As we wrapped up our final work day, I realized that it was easily my favorite day of the trip. It was very full, but we were graced with the presence of Bishop Wolfe who arrived in Kenya a couple days ago.
Unfortunately, my camera ran out of battery supply pretty early in the day, so I’m missing pictures from later in the day.
We started out at Munengi Primary School in Longonot Township. We were, again, teaching the students to use the eReaders and making them aware of the presence of the library at All Saints.’ However, we had a completely different experience at Munengi than we did at Ngeya the past several days. Munengi is a bit of a country school, so it was much smaller than Ngeya. They have only one class per grade and the class sizes are more reasonable. There are only about 200 students in the entire school.
We found the students to be much better behaved and more receptive to the eReader teaching. We were also able to work in much larger groups giving a lot more time for individualized attention.
After teaching, we realized that the teachers at Munengi had canceled the normal classes for the day, so we were left to entertain the students for the balance of the day! I have to say that my wife, Michael, Tyler Kerr and the Bishop were the rock stars of the late morning and early afternoon! They were like benevolent and hilarious Pied Pipers! Michael taught the students a bunch of rhyming games and Tyler Kerr taught them games like “Red Light, Green Light” and “Simon Says.” I was most surprised by the Bishop who was able to engage the elementary students in both song, games and conversation!
Right before lunch, we worked with the Environmental Club to plant trees on the grounds of the school. I realized something as we planted trees… I’ve been an “environmentalist” my whole life, but I have never planted a tree outside of an Eagle Scout project! The grounds of Munengi are like many schools, a big open quad of mostly dust and some grass. Part of our preparations for coming to Kenya involved committing to purchasing 40 small seedlings for the students to plant. We were able to purchase these seedlings for 800 shillings (less than $10!) Because we bought so many, the company through in an extra 10 plants! If even 25% of the trees end up taking root and growing, it will transform the face of Munengi school!
In the afternoon, we took the bishop out to Agatha’s House so that he could see it and so that we could perform a house blessing. When we rolled up to Agatha’s House, we were astounded to see the work that had been completed in the five days since we last saw it! The walls of the kitchen were completed, the perimeter wall was almost done and the walls inside the house were painted beautifully!
Neither the Bishop nor I remembered our Books of Occasional Service, so we had to improvise a house blessing. As we traveled from room to room, we asked the assemblage about blessings they would ask up on each room. We took our cue from the room colors in several rooms and prayed for healing and growth in the green room, comfort after loss of innocence in the pink room, and for the young men who’s fathers had failed in showing them what manhood should be. It was a wonderful improvisational service and the assembled congregation “blessed it good!”

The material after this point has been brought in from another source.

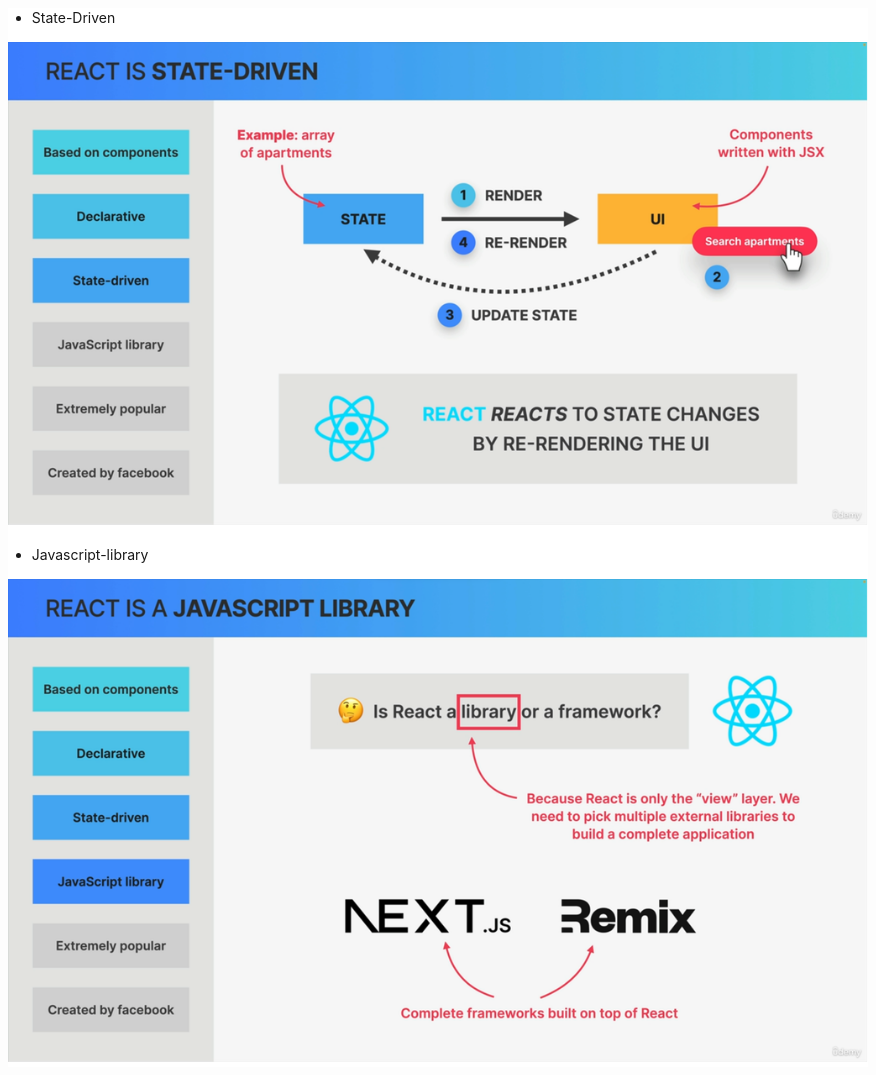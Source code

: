 * State-Driven

![4](./images/state-driven.png)

* Javascript-library

![5](./images/react-library.png)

It was a very full day, but Bishop Wolfe supported us in energy and prayer. He brought a life to our group that we were starting to lose after so many days together.
The biggest “God Moment” of the day for me was watching how excited the children of Munengi were about planting trees! Each of the students who handled a seedling treated it with such care, you would think it was a baby chick. There was definitely a lot of competition and rustling to plant the trees, but each was planted with care and love. Each student will be responsible for caring for each small seedling as they grow into saplings and then into maturity. Soon, the trees will provide shade and oxygen to the students and faculty of the school.
For these students, I hope that they will see the growing trees as examples of God’s love. Cooling them on hot days, filling their lungs with oxygen, providing them places to play and to grow alongside their trees!
Our Kenya trip is drawing to an end. We leave in the morning for a safari in Nakuru and I might post another blog entry. Thank you for following us and for supporting us in prayer. As we finish our trip and journey back to Kansas, know that we have felt your love and support!